SUPPLIED RECORDS:
==============================
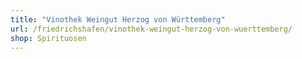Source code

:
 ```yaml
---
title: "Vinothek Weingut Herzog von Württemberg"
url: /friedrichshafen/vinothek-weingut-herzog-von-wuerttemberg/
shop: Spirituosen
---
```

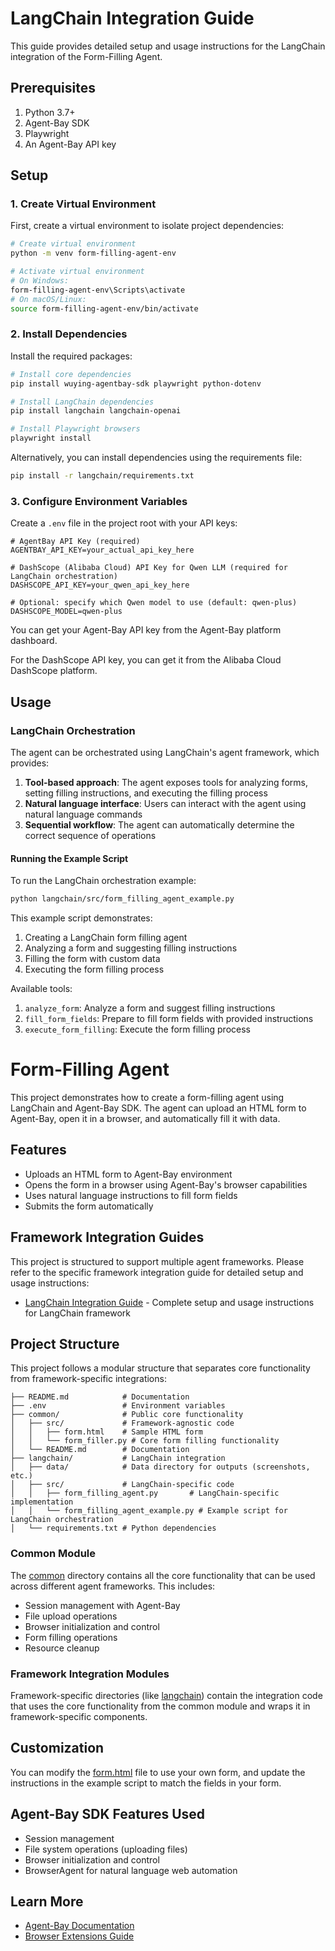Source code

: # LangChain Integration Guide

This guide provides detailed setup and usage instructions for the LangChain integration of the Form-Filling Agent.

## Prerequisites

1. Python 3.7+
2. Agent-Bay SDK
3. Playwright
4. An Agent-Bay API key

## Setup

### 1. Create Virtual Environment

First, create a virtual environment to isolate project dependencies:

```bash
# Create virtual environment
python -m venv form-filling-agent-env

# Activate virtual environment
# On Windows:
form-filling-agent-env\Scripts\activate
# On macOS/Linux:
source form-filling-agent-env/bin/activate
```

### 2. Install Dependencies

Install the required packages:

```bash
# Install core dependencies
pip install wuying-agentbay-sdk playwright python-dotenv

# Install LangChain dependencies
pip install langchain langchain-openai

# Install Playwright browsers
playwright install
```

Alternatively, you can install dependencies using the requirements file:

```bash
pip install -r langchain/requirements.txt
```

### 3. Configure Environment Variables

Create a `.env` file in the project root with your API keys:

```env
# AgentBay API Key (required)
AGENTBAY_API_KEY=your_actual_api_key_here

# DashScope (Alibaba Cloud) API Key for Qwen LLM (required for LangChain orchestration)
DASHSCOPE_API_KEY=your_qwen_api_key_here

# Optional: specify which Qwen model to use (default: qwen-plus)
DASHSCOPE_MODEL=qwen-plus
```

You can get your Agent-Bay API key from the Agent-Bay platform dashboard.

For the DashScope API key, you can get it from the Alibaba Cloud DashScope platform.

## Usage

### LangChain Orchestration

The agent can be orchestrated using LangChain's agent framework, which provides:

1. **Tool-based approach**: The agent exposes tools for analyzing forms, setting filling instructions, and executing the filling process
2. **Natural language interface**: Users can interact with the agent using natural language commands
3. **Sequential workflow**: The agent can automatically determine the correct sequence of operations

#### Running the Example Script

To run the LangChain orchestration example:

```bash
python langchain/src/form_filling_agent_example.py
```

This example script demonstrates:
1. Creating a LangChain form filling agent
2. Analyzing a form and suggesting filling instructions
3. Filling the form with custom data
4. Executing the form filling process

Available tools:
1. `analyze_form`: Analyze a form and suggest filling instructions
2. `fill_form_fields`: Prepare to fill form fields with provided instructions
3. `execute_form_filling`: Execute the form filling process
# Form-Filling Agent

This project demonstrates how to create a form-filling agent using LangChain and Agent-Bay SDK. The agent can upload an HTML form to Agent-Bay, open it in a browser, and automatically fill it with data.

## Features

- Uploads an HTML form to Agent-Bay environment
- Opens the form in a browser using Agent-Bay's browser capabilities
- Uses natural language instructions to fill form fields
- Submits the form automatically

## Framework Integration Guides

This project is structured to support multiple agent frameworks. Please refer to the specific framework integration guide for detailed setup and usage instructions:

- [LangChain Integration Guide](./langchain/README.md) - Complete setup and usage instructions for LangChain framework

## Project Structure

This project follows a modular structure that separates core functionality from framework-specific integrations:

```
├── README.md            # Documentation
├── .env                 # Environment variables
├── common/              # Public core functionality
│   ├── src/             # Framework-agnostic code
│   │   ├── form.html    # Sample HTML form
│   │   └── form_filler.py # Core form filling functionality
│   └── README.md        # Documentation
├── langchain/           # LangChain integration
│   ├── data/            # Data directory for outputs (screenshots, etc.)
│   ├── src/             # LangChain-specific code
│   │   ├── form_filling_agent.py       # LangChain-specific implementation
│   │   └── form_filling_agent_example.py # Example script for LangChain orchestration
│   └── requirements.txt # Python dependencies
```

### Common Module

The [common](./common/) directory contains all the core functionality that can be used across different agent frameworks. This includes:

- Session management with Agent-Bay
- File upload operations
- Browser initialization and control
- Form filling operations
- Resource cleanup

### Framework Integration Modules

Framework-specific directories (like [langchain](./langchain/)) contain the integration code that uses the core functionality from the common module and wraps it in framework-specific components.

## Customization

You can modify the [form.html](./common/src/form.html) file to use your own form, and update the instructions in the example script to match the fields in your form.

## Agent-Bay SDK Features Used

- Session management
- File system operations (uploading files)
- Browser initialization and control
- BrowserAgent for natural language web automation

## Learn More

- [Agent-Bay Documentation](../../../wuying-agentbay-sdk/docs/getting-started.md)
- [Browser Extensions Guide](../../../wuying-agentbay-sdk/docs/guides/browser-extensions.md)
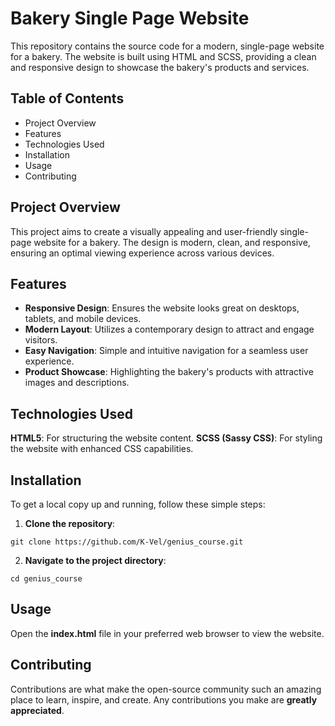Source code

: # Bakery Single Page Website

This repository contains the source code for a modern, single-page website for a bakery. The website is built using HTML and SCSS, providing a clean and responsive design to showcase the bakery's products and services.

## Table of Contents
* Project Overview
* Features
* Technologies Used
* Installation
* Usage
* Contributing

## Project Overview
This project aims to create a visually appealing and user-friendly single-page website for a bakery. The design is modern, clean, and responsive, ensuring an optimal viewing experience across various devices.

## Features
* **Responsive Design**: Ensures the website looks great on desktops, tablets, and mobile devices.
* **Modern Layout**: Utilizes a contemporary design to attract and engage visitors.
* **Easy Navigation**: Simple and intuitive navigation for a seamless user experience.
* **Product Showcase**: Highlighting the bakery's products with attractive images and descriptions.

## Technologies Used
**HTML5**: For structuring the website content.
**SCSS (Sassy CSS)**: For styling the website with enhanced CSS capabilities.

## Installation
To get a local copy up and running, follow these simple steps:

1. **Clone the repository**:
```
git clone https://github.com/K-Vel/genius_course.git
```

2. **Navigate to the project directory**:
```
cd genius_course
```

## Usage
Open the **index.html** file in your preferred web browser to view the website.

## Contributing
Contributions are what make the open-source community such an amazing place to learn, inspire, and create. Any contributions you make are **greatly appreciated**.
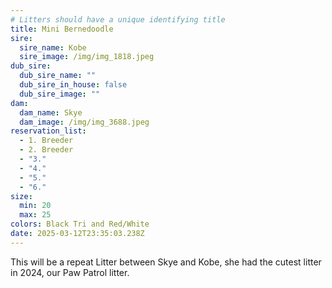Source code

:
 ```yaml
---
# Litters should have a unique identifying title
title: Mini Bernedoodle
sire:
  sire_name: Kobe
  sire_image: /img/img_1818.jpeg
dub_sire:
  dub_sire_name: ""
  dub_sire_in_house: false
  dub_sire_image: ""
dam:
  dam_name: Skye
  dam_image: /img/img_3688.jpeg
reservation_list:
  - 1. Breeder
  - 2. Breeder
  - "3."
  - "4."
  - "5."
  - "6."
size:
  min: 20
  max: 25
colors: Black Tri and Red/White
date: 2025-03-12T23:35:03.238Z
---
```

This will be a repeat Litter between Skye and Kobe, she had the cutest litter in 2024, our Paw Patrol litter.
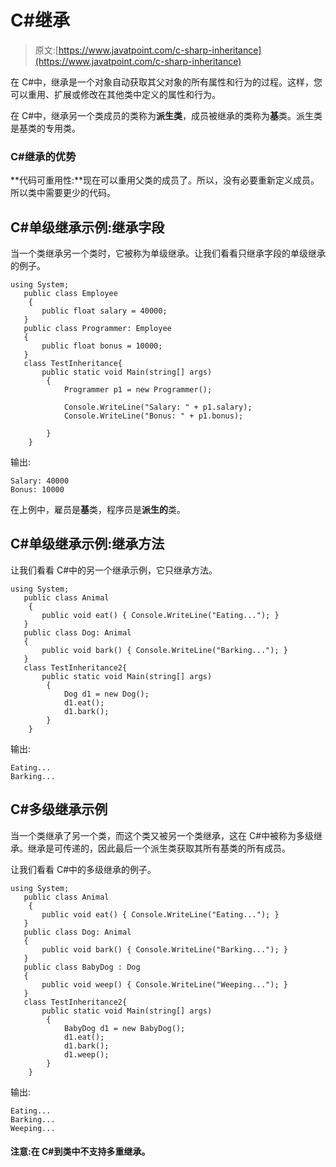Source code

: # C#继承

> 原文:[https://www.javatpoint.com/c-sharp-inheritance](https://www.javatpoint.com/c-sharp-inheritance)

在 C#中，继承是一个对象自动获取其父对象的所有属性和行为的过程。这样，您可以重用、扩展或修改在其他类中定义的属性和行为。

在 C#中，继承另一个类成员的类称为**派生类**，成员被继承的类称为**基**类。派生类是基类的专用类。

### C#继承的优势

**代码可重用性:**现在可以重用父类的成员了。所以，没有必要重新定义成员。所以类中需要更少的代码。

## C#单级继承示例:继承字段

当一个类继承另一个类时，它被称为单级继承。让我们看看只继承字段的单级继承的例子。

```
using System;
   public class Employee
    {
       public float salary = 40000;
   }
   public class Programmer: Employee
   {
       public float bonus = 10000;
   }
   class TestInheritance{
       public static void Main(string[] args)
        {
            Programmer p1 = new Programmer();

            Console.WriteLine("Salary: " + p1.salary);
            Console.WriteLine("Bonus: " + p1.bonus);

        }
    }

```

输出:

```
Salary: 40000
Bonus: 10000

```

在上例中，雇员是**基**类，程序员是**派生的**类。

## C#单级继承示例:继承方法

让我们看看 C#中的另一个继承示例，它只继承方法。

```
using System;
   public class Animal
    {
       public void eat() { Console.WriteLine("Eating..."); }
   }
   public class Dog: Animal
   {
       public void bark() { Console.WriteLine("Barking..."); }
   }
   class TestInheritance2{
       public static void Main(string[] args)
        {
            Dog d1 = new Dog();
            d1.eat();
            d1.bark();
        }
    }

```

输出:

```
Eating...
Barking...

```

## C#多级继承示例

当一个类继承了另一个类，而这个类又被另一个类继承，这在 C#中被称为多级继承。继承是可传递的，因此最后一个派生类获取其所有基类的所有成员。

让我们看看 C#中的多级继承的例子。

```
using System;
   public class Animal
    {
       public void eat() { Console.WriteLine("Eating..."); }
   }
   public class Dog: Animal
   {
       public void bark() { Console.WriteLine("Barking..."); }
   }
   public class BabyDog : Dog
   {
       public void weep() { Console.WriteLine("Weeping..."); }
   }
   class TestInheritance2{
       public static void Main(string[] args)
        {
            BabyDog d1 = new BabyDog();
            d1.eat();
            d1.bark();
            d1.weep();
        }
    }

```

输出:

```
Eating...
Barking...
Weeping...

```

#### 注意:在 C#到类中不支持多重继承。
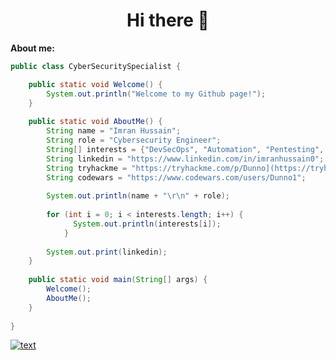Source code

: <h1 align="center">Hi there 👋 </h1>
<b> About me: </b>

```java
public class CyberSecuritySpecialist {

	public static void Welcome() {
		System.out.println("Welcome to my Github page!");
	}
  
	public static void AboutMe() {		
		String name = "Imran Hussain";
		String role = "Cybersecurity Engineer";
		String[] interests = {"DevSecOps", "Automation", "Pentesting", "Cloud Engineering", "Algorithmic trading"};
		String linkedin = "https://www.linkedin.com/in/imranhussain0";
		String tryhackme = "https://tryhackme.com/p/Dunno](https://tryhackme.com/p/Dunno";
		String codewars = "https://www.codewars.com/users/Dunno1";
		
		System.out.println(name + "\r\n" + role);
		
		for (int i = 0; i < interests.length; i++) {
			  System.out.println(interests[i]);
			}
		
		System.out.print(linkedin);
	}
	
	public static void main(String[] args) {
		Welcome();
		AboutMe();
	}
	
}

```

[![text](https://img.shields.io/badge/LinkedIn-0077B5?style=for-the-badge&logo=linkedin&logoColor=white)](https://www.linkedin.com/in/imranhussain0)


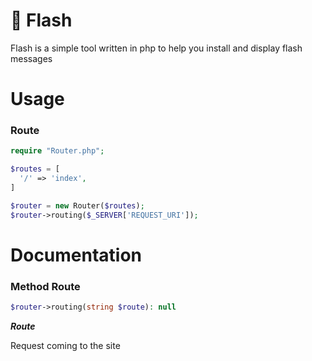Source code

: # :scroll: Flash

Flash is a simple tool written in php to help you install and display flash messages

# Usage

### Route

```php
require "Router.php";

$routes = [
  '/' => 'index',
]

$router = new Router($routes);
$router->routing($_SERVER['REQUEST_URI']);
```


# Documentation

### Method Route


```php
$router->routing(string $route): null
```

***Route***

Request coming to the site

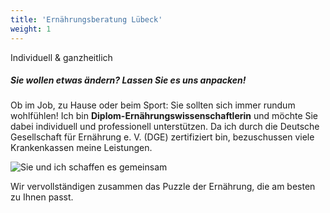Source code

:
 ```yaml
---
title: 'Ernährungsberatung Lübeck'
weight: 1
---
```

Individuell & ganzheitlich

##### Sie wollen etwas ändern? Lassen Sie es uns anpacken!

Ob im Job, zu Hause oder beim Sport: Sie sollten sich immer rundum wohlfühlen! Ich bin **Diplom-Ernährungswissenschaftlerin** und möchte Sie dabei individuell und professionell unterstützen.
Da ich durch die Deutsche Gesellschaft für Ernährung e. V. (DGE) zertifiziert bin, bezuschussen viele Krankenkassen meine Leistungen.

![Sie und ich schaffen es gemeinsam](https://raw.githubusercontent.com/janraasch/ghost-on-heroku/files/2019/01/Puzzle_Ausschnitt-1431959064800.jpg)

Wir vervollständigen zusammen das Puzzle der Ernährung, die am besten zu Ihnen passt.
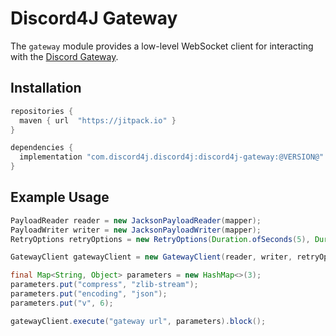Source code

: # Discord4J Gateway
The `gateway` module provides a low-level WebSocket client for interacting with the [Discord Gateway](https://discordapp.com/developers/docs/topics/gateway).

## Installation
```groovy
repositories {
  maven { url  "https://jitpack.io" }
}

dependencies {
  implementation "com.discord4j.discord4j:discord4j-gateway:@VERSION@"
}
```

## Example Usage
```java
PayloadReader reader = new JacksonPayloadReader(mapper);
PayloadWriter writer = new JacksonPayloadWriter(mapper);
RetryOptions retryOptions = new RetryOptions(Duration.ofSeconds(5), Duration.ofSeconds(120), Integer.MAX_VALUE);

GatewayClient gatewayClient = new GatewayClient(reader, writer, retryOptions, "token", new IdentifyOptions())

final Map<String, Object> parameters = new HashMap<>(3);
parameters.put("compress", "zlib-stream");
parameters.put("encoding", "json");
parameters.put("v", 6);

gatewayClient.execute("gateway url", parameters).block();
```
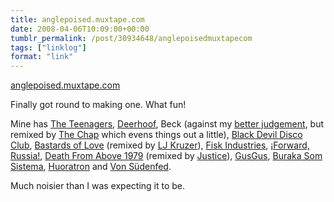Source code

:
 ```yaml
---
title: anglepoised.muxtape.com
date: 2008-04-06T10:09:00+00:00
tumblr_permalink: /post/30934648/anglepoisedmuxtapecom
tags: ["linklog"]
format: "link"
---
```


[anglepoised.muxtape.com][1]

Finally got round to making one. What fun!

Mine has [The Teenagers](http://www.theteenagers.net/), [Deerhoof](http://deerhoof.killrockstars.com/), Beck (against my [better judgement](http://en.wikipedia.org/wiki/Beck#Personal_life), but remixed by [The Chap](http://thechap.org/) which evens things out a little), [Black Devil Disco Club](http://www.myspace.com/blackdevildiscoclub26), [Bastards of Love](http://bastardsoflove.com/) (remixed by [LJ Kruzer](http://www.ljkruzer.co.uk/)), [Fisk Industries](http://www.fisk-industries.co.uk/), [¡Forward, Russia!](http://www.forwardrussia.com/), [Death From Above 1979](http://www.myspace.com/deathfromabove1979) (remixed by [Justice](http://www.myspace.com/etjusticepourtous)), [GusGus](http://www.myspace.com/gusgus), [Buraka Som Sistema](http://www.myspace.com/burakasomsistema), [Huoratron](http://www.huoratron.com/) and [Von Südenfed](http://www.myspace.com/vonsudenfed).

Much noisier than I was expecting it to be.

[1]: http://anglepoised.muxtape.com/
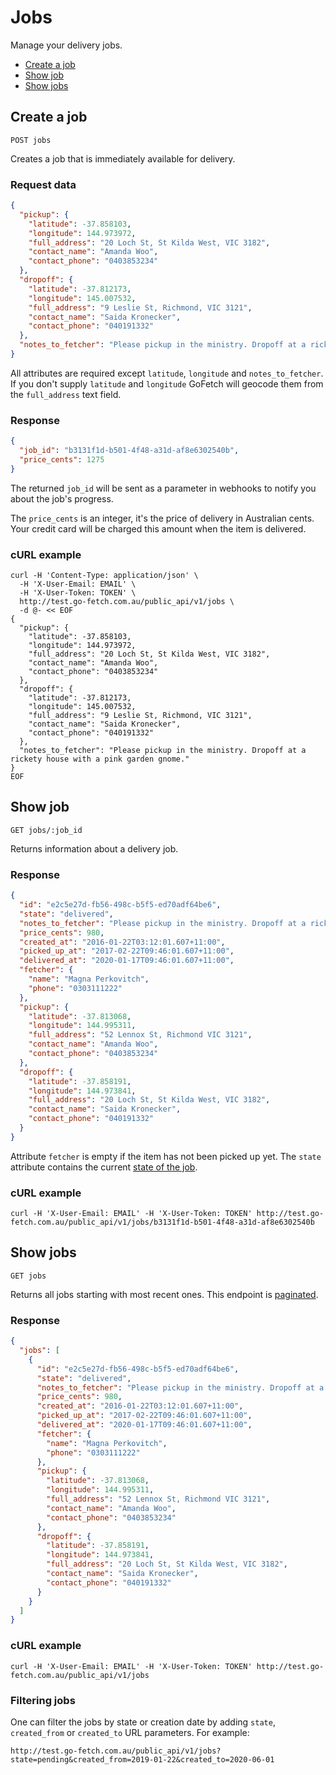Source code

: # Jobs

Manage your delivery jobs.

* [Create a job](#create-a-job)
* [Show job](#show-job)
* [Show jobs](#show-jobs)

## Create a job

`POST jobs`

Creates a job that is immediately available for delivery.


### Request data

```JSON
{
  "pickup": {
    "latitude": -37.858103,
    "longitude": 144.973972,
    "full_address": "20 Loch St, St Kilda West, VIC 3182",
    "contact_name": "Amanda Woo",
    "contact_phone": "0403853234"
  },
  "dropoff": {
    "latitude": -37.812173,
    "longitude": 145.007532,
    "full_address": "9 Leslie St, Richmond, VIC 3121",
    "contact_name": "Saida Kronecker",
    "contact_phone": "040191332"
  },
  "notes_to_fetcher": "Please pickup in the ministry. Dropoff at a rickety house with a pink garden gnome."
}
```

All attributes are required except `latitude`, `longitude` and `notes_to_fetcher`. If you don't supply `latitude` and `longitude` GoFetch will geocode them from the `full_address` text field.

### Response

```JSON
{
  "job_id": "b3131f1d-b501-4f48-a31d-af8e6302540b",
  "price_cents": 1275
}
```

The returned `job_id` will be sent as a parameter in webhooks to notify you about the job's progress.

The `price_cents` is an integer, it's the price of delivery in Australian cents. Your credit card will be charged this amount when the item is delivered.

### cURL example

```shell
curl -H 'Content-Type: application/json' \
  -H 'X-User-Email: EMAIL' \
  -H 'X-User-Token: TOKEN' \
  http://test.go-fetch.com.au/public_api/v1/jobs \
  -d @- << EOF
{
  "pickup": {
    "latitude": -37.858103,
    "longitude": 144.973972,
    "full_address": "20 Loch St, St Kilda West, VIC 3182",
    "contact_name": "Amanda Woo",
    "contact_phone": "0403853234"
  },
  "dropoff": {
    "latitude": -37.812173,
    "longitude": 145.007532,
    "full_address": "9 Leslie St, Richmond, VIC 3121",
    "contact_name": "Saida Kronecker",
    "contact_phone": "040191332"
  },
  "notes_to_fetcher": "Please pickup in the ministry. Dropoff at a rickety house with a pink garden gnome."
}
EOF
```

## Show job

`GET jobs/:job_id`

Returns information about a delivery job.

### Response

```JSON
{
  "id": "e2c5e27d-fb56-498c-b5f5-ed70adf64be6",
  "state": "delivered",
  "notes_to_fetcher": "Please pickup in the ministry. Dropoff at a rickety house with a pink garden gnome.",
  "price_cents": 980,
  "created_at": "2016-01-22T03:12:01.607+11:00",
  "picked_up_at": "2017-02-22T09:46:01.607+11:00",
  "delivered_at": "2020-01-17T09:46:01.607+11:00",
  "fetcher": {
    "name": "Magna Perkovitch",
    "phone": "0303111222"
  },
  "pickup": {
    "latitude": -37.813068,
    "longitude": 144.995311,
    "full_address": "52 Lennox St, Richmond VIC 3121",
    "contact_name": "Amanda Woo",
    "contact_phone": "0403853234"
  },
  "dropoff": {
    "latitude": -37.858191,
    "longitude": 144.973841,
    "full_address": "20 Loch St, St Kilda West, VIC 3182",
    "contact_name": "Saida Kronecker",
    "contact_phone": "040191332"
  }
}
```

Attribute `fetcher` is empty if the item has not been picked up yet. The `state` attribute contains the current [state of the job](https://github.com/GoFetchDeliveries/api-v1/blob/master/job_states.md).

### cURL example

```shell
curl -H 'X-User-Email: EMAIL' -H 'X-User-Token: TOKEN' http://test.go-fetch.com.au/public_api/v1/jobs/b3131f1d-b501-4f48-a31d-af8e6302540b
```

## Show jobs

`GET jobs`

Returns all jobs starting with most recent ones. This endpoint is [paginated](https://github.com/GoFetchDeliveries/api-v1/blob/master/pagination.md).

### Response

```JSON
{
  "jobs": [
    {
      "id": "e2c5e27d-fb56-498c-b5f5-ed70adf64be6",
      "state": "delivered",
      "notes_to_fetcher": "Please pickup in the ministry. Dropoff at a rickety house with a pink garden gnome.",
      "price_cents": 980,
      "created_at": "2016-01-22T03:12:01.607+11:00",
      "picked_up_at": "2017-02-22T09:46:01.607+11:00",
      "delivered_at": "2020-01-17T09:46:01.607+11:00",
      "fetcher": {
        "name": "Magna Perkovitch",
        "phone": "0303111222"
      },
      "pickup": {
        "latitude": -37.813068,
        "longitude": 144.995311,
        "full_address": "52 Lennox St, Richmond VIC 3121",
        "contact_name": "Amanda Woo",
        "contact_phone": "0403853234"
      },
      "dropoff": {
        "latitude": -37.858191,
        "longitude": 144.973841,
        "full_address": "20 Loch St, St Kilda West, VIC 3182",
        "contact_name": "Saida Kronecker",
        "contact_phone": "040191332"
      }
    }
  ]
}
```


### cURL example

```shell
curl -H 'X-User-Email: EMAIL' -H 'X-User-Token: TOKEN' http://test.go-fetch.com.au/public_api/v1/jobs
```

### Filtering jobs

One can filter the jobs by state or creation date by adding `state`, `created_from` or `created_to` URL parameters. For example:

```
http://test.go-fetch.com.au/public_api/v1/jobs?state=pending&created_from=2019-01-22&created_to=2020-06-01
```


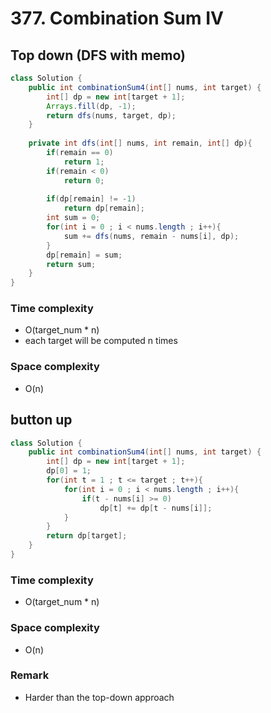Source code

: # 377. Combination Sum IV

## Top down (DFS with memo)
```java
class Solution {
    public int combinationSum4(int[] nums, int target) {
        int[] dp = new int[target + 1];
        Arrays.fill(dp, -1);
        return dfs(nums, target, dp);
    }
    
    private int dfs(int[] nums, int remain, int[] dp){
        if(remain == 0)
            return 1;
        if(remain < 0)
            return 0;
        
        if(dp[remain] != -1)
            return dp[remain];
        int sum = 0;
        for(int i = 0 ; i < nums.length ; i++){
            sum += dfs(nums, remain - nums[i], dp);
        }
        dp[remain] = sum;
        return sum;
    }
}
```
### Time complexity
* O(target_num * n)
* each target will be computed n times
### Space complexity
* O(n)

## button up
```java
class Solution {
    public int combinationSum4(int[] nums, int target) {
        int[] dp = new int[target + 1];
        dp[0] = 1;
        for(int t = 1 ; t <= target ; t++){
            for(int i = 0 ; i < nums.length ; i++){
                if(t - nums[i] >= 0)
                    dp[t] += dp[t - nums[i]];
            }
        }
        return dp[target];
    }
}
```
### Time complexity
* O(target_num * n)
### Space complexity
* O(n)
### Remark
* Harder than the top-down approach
==============================
EXERCISE REQUIREMENTS: List every line above that holds the word "linkedin".

SOLUTION:
		String linkedin = "https://www.linkedin.com/in/imranhussain0";
		System.out.print(linkedin);
[![text](https://img.shields.io/badge/LinkedIn-0077B5?style=for-the-badge&logo=linkedin&logoColor=white)](https://www.linkedin.com/in/imranhussain0)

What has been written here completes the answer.